Plain-text document sources
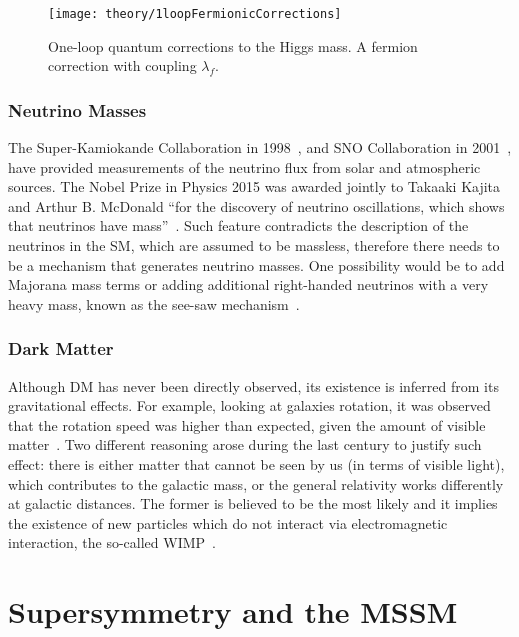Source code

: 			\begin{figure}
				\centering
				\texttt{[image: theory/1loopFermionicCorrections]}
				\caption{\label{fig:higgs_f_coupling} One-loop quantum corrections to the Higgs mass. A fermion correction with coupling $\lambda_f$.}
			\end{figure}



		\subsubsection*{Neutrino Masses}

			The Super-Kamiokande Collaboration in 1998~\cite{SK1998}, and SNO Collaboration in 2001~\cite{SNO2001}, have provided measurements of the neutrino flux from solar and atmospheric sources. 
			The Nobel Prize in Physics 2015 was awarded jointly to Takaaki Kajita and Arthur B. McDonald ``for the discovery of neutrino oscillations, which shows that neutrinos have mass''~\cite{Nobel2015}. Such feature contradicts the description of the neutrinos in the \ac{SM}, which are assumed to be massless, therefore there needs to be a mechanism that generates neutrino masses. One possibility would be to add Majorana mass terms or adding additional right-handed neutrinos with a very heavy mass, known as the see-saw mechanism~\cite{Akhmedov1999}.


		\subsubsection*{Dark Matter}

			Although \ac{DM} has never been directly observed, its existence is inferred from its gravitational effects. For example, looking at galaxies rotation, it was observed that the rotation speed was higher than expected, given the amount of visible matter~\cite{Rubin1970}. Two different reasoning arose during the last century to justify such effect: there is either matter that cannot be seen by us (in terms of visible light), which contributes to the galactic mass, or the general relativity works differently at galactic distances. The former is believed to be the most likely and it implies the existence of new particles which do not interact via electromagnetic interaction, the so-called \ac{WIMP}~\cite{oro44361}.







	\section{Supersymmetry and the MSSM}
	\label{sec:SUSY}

...

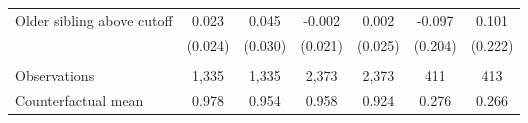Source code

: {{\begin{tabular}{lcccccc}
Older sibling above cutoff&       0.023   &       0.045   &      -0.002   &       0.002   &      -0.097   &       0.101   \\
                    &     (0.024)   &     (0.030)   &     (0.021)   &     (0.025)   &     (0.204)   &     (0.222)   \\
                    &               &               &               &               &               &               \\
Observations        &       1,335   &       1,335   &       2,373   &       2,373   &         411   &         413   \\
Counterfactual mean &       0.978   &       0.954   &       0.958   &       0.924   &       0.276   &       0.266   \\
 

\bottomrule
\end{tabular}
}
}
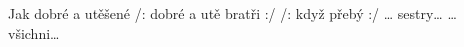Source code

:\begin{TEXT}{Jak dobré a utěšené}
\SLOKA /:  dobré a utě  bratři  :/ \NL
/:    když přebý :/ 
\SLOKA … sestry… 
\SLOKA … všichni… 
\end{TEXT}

---

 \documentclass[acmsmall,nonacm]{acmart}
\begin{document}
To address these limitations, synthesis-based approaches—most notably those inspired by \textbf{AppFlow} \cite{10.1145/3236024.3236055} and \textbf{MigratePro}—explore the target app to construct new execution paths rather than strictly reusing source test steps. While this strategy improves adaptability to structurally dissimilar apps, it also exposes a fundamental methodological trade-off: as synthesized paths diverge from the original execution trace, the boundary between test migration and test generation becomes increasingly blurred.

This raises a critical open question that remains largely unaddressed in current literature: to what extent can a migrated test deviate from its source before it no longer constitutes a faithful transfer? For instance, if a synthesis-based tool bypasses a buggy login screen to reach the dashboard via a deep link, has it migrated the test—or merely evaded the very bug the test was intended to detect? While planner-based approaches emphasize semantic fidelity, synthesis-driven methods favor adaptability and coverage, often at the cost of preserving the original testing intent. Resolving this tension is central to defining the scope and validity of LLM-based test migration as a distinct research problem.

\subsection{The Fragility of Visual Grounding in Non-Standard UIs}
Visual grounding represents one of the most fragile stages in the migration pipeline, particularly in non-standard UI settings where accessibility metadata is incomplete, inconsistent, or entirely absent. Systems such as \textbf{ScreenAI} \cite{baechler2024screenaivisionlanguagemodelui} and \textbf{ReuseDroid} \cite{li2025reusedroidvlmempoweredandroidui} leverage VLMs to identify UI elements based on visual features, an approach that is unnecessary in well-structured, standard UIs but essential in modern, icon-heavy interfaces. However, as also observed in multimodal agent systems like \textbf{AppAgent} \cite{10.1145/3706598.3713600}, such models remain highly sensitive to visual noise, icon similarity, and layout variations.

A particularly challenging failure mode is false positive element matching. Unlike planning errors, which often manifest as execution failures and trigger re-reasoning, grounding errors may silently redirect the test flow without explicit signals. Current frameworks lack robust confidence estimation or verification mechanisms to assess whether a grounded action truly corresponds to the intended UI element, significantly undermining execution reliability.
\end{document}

WHAT THE TASK REQUIRES -
Filter the entries down to the lines holding the string "migration". Copy each of those lines.

EXERCISE RESULT -
To address these limitations, synthesis-based approaches—most notably those inspired by \textbf{AppFlow} \cite{10.1145/3236024.3236055} and \textbf{MigratePro}—explore the target app to construct new execution paths rather than strictly reusing source test steps. While this strategy improves adaptability to structurally dissimilar apps, it also exposes a fundamental methodological trade-off: as synthesized paths diverge from the original execution trace, the boundary between test migration and test generation becomes increasingly blurred.
This raises a critical open question that remains largely unaddressed in current literature: to what extent can a migrated test deviate from its source before it no longer constitutes a faithful transfer? For instance, if a synthesis-based tool bypasses a buggy login screen to reach the dashboard via a deep link, has it migrated the test—or merely evaded the very bug the test was intended to detect? While planner-based approaches emphasize semantic fidelity, synthesis-driven methods favor adaptability and coverage, often at the cost of preserving the original testing intent. Resolving this tension is central to defining the scope and validity of LLM-based test migration as a distinct research problem.
Visual grounding represents one of the most fragile stages in the migration pipeline, particularly in non-standard UI settings where accessibility metadata is incomplete, inconsistent, or entirely absent. Systems such as \textbf{ScreenAI} \cite{baechler2024screenaivisionlanguagemodelui} and \textbf{ReuseDroid} \cite{li2025reusedroidvlmempoweredandroidui} leverage VLMs to identify UI elements based on visual features, an approach that is unnecessary in well-structured, standard UIs but essential in modern, icon-heavy interfaces. However, as also observed in multimodal agent systems like \textbf{AppAgent} \cite{10.1145/3706598.3713600}, such models remain highly sensitive to visual noise, icon similarity, and layout variations.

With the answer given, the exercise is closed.